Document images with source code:

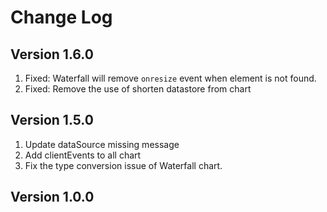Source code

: # Change Log

## Version 1.6.0

1. Fixed: Waterfall will remove `onresize` event when element is not found.
2. Fixed: Remove the use of shorten datastore from chart

## Version 1.5.0

1. Update dataSource missing message
2. Add clientEvents to all chart
3. Fix the type conversion issue of Waterfall chart.

## Version 1.0.0

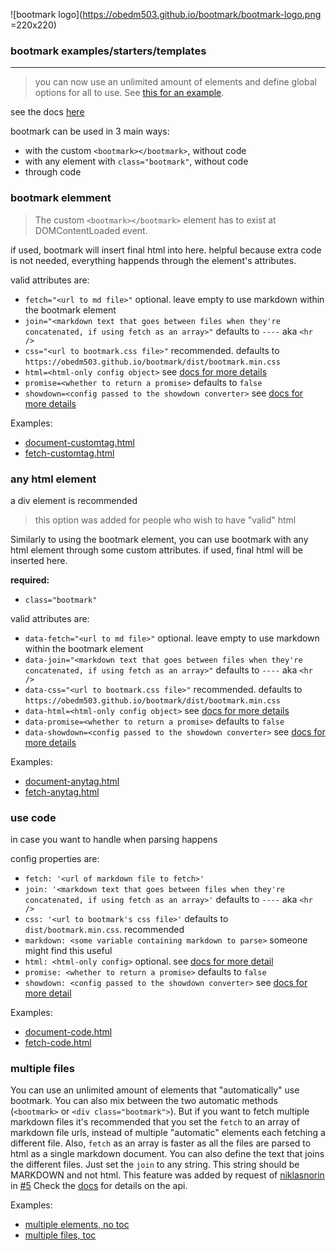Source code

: ![bootmark logo](https://obedm503.github.io/bootmark/bootmark-logo.png =220x220)

### bootmark examples/starters/templates

----

> you can now use an unlimited amount of elements and define global options for all to use. See [this for an example](https://obedm503.github.io/katex-latex/).

see the docs [here](https://obedm503.github.io/bootmark/docs/)

bootmark can be used in 3 main ways:
- with the custom `<bootmark></bootmark>`, without code
- with any element with `class="bootmark"`, without code
- through code

### bootmark elemment

> The custom `<bootmark></bootmark>` element has to exist at DOMContentLoaded event.

if used, bootmark will insert final html into here. helpful because extra code is not needed, everything happends through the element's attributes.

valid attributes are:
- `fetch="<url to md file>"` optional. leave empty to use markdown within the bootmark element
- `join="<markdown text that goes between files when they're concatenated, if using fetch as an array>"` defaults to `----` aka `<hr />`
- `css="<url to bootmark.css file>"` recommended. defaults to `https://obedm503.github.io/bootmark/dist/bootmark.min.css`
- `html=<html-only config object>` see [docs for more details](https://obedm503.github.io/bootmark/docs/)
- `promise=<whether to return a promise>` defaults to `false`
- `showdown=<config passed to the showdown converter>` see [docs for more details](https://obedm503.github.io/bootmark/docs/)

Examples:
- [document-customtag.html](https://obedm503.github.io/bootmark/docs/document-customtag.html)
- [fetch-customtag.html](https://obedm503.github.io/bootmark/docs/fetch-customtag.html)

### any html element

a div element is recommended

> this option was added for people who wish to have "valid" html

Similarly to using the bootmark element, you can use bootmark with any html element through some custom attributes. if used, final html will be inserted here.

**required:**
- `class="bootmark"`

valid attributes are:
- `data-fetch="<url to md file>"` optional. leave empty to use markdown within the bootmark element
- `data-join="<markdown text that goes between files when they're concatenated, if using fetch as an array>"` defaults to `----` aka `<hr />`
- `data-css="<url to bootmark.css file>"` recommended. defaults to `https://obedm503.github.io/bootmark/dist/bootmark.min.css`
- `data-html=<html-only config object>` see [docs for more details](https://obedm503.github.io/bootmark/docs/)
- `data-promise=<whether to return a promise>` defaults to `false`
- `data-showdown=<config passed to the showdown converter>` see [docs for more details](https://obedm503.github.io/bootmark/docs/)

Examples:
- [document-anytag.html](https://obedm503.github.io/bootmark/docs/document-anytag.html)
- [fetch-anytag.html](https://obedm503.github.io/bootmark/docs/fetch-anytag.html)

### use code

in case you want to handle when parsing happens

config properties are:
- `fetch: '<url of markdown file to fetch>'`
- `join: '<markdown text that goes between files when they're concatenated, if using fetch as an array>'` defaults to `----` aka `<hr />`
- `css: '<url to bootmark's css file>'` defaults to `dist/bootmark.min.css`. recommended
- `markdown: <some variable containing markdown to parse>` someone might find this useful
- `html: <html-only config>` optional. see [docs for more detail](https://obedm503.github.io/bootmark/docs/index.html)
- `promise: <whether to return a promise>` defaults to `false`
- `showdown: <config passed to the showdown converter>` see [docs for more detail](https://obedm503.github.io/bootmark/docs/)

Examples:
- [document-code.html](https://obedm503.github.io/bootmark/docs/document-code.html)
- [fetch-code.html](https://obedm503.github.io/bootmark/docs/fetch-code.html)

### multiple files

You can use an unlimited amount of elements that "automatically" use bootmark. You can also mix between the two automatic methods (`<bootmark>` or `<div class="bootmark">`). But if you want to fetch multiple markdown files it's recommended that you set the `fetch` to an array of markdown file urls, instead of multiple "automatic" elements each fetching a different file. Also, `fetch` as an array is faster as all the files are parsed to html as a single markdown document. You can also define the text that joins the different files. Just set the `join` to any string. This string should be MARKDOWN and not html. This feature was added by request of [niklasnorin](https://github.com/niklasnorin/) in [#5](https://github.com/obedm503/bootmark/issues/5) Check the [docs](https://obedm503.github.io/bootmark/docs/) for details on the api.

Examples:
- [multiple elements, no toc](https://obedm503.github.io/bootmark/docs/multiple-elements-no-toc.html)
- [multiple files, toc](https://obedm503.github.io/bootmark/docs/multiple-files-toc.html)
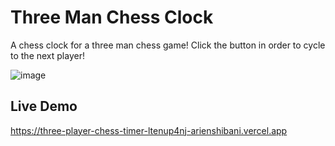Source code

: # Three Man Chess Clock

A chess clock for a three man chess game! Click the button in order to cycle to the next player!

![image](https://github.com/arienshibani/ThreePlayerChessTimer/assets/22197324/ab7b7382-e907-42ab-9bac-051d4b166c4f)



## Live Demo

https://three-player-chess-timer-ltenup4nj-arienshibani.vercel.app
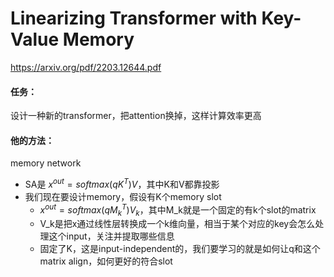 # Linearizing Transformer with Key-Value Memory

https://arxiv.org/pdf/2203.12644.pdf

#### 任务：

设计一种新的transformer，把attention换掉，这样计算效率更高

#### 他的方法：

memory network

* SA是 $x^{out} = softmax(qK^T)V$，其中K和V都靠投影
* 我们现在要设计memory，假设有K个memory slot
  * $x^{out} = softmax(qM_k^T)V_k$，其中M_k就是一个固定的有k个slot的matrix
  * V_k是把x通过线性层转换成一个k维向量，相当于某个对应的key会怎么处理这个input，关注并提取哪些信息
  * 固定了K，这是input-independent的，我们要学习的就是如何让q和这个matrix align，如何更好的符合slot
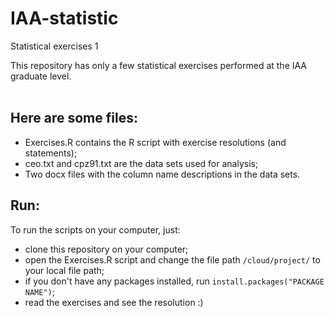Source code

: # IAA-statistic
Statistical exercises 1

This repository has only a few statistical exercises performed at the IAA graduate level. </br> </br>
## Here are some files: </br>
- Exercises.R contains the R script with exercise resolutions (and statements);
- ceo.txt and cpz91.txt are the data sets used for analysis;
- Two docx files with the column name descriptions in the data sets.

## Run: </br>
To run the scripts on your computer, just:
- clone this repository on your computer;
- open the Exercises.R script and change the file path `/cloud/project/` to your local file path;
- if you don't have any packages installed, run `install.packages("PACKAGE NAME")`;
- read the exercises and see the resolution :)

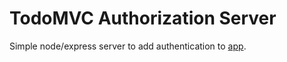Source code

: # TodoMVC Authorization Server

Simple node/express server to add authentication to [app](https://github.com/iMaximal/todomvc-authorization-client).
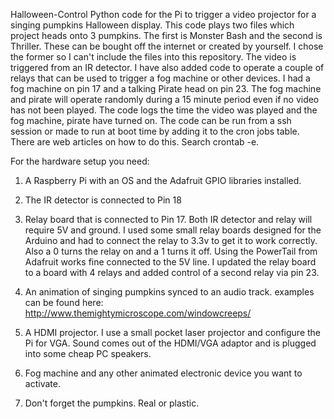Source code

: Halloween-Control
Python code for the Pi to trigger a video projector for a singing pumpkins
Halloween display. This code plays two files which project heads onto 3 pumpkins.
The first is Monster Bash and the second is Thriller. These can be bought off the internet
or created by yourself. I chose the former so I can't include the files into this 
repository. The video is triggered from an IR detector. 
I have also added code to operate a couple of relays that can be used to trigger a fog 
machine or other devices. I had a fog machine on pin 17 and a talking Pirate head on pin 23. 
The fog machine and pirate will operate randomly during a 15 minute period even if no video has not been played.
The code logs the time the video was played and the fog machine, pirate have turned on.
The code can be run from a ssh session or made to run at boot time by adding it to  the cron jobs
table. There are web articles on how to do this. Search crontab -e.


For the hardware setup you need:

1) A Raspberry Pi with an OS and the Adafruit GPIO libraries installed. 

2) The IR detector is connected to Pin 18

3) Relay board that is connected to Pin 17. Both IR detector and relay will require
5V and ground. I used some small relay boards designed for the Arduino and had to 
connect the relay to 3.3v to get it to work correctly. Also a 0 turns the relay on and a 1
turns it off. Using the PowerTail from Adafruit works fine connected to the 5V line.
I updated the relay board to a board with 4 relays and added control of a second relay via pin 23.

4) An animation of  singing pumpkins synced to an audio track. examples can be found here: http://www.themightymicroscope.com/windowcreeps/

5) A HDMI projector. I use a small pocket laser  projector and configure the Pi for VGA. Sound comes
out of the HDMI/VGA adaptor and is plugged into some cheap PC speakers.

6) Fog machine and any other animated electronic device you want to activate.

7) Don't forget the pumpkins. Real or plastic. 
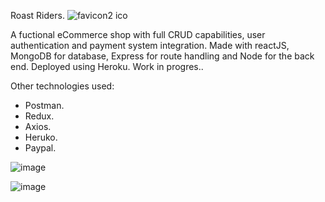 Roast Riders. ![favicon2 ico](https://user-images.githubusercontent.com/89990638/166857209-82ebb738-df75-4a11-b735-849385907a56.png)


A fuctional eCommerce shop with full CRUD capabilities, user authentication and payment system integration. Made with reactJS, MongoDB for database, Express for route handling and Node for the back end. Deployed using Heroku. 
Work in progres.. 

Other technologies used:
  * Postman.
  * Redux.
  * Axios. 
  * Heruko.
  * Paypal. 
 
![image](https://user-images.githubusercontent.com/89990638/164913311-79de501e-cdfc-489b-8ad5-1f029b38eba3.png)

![image](https://user-images.githubusercontent.com/89990638/165877279-22894064-5cb5-449f-ac8d-3babc76c93c2.png)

■ **About this task**
Print again, exactly, the lines of the records above from the first line through the line with "2. Add clientEvents to all chart". No pictures.

■ **Written solution**
Source code

: # Change Log

## Version 1.6.0

1. Fixed: Waterfall will remove `onresize` event when element is not found.
2. Fixed: Remove the use of shorten datastore from chart

## Version 1.5.0

1. Update dataSource missing message
2. Add clientEvents to all chart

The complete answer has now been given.